[Stored data]
--

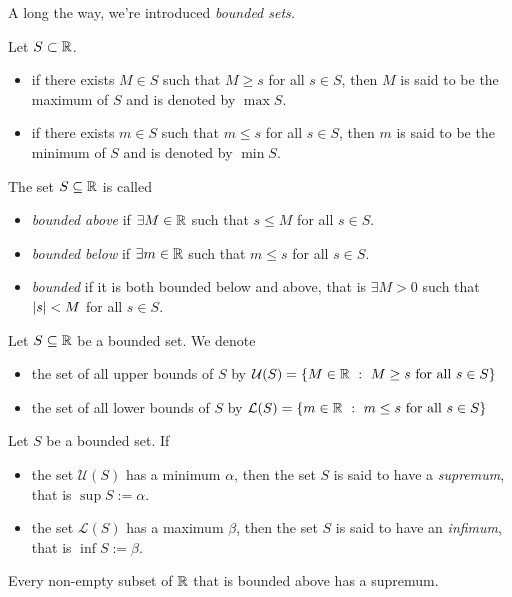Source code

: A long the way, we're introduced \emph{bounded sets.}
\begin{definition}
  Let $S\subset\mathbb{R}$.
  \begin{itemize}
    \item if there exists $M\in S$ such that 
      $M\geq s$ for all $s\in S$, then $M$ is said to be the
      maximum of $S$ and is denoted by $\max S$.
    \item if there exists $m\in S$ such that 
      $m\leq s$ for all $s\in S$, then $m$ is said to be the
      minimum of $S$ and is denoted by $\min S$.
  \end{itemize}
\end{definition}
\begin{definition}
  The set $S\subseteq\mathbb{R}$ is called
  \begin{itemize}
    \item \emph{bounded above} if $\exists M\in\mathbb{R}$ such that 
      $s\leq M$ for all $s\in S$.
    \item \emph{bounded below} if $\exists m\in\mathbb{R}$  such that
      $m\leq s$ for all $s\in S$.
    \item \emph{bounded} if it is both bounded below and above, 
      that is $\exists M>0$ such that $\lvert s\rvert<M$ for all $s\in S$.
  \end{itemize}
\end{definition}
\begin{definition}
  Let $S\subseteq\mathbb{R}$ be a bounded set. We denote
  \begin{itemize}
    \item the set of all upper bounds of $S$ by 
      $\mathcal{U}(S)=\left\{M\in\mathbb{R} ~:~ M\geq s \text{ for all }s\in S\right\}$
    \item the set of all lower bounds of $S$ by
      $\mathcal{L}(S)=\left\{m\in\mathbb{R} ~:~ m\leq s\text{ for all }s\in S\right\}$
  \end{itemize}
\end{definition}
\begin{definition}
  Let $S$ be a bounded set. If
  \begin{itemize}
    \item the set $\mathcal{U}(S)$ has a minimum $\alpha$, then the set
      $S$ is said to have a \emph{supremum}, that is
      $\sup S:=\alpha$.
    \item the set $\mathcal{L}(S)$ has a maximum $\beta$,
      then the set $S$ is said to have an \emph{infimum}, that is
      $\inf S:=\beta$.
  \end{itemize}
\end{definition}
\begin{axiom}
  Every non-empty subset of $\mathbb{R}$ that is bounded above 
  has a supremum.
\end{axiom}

--

Give the records back exactly. Leave the pictures out.

■ **Task solution**
Source code

: A long the way, we're introduced \emph{bounded sets.}
\begin{definition}
  Let $S\subset\mathbb{R}$.
  \begin{itemize}
    \item if there exists $M\in S$ such that 
      $M\geq s$ for all $s\in S$, then $M$ is said to be the
      maximum of $S$ and is denoted by $\max S$.
    \item if there exists $m\in S$ such that 
      $m\leq s$ for all $s\in S$, then $m$ is said to be the
      minimum of $S$ and is denoted by $\min S$.
  \end{itemize}
\end{definition}
\begin{definition}
  The set $S\subseteq\mathbb{R}$ is called
  \begin{itemize}
    \item \emph{bounded above} if $\exists M\in\mathbb{R}$ such that 
      $s\leq M$ for all $s\in S$.
    \item \emph{bounded below} if $\exists m\in\mathbb{R}$  such that
      $m\leq s$ for all $s\in S$.
    \item \emph{bounded} if it is both bounded below and above, 
      that is $\exists M>0$ such that $\lvert s\rvert<M$ for all $s\in S$.
  \end{itemize}
\end{definition}
\begin{definition}
  Let $S\subseteq\mathbb{R}$ be a bounded set. We denote
  \begin{itemize}
    \item the set of all upper bounds of $S$ by 
      $\mathcal{U}(S)=\left\{M\in\mathbb{R} ~:~ M\geq s \text{ for all }s\in S\right\}$
    \item the set of all lower bounds of $S$ by
      $\mathcal{L}(S)=\left\{m\in\mathbb{R} ~:~ m\leq s\text{ for all }s\in S\right\}$
  \end{itemize}
\end{definition}
\begin{definition}
  Let $S$ be a bounded set. If
  \begin{itemize}
    \item the set $\mathcal{U}(S)$ has a minimum $\alpha$, then the set
      $S$ is said to have a \emph{supremum}, that is
      $\sup S:=\alpha$.
    \item the set $\mathcal{L}(S)$ has a maximum $\beta$,
      then the set $S$ is said to have an \emph{infimum}, that is
      $\inf S:=\beta$.
  \end{itemize}
\end{definition}
\begin{axiom}
  Every non-empty subset of $\mathbb{R}$ that is bounded above 
  has a supremum.
\end{axiom}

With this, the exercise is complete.